Очутился я в области, где воздух плотен и зрение смущено.
Кто ведает, может, это был сон, но не тот сон, от которого можно проснуться по своей воле.
Сперва понесло меня по морю, где тысяча островов, населенных многими и разными народами. И все они жили не по нашему разумению, но по предначертанному им.
На первом же острове я повстречал людей, которые не говорят и не знают искусства рун. Все свои силы поэтому они тратят на то, чтобы не забыть прожитый ими день. Для этого, встав утром, они начинают повторять все, что делали за день до того, стараясь не упустить и не изменить ни одного движения или жеста. Причем те, кто должен умереть в этот день, занимают места умерших вчера, переходя в их семьи, новорожденных младенцев передают в те дома, где вчера родились дети, и все поступают тем же образом. Но кончается день, и все приходится начинать сначала.
На другом острове солнце всходило по утрам на западе, а все рыбы летали, в то время как птицы забавно плавали, размахивая в воде крыльями. Люди здесь принимали и извергали пищу, непотребно поменяв местами врата жизни. Но именно на этом острове мне хотелось задержаться больше всего и временами он казался мне неотличимым от родного края. Тому виной больные мысли изгнанника.

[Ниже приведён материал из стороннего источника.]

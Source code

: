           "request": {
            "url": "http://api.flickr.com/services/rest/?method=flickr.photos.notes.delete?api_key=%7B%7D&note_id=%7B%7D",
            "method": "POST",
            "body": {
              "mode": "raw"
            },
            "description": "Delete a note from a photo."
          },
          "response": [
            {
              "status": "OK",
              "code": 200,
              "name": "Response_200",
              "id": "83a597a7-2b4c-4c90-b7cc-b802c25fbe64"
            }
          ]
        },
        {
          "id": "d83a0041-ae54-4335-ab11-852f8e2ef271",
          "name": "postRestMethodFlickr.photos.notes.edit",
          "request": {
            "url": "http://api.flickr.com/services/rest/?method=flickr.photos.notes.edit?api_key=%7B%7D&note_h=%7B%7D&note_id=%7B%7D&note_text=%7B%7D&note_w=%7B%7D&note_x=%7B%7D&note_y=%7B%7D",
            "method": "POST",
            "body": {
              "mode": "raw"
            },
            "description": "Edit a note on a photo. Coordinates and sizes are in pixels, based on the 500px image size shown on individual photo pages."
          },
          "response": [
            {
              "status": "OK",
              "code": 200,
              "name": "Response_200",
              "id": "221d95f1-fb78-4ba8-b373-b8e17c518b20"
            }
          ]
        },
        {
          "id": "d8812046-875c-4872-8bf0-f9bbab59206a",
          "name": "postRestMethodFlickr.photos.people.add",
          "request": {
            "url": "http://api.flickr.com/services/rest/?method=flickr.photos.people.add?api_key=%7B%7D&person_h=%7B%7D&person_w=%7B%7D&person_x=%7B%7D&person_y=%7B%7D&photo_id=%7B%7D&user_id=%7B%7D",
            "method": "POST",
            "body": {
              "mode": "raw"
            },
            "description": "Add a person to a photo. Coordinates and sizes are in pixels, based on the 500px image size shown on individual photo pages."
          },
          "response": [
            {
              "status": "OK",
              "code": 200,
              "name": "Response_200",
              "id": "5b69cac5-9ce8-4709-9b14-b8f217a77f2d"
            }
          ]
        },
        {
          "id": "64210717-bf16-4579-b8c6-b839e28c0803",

Еще было там племя, плетущее сети: не слишком крупные, не слишком мелкие, два пальца ячея. К каждой сети привязывают грузила, чтобы она вернулась на землю, – ветры там сильные. Бросают сеть и ловят внизу. Когда же сеть падает, подбирают ее, и перебирают ячеи, и достают из них нечто, чего никто не видит, но они видят, а когда сети, по их мнению, полные, радуются и смеются как дети. Верно и вправду что-то они там находят, Боальд, потому что ничего другого они не добывают и не едят, а живут и плодятся, это я сам видел.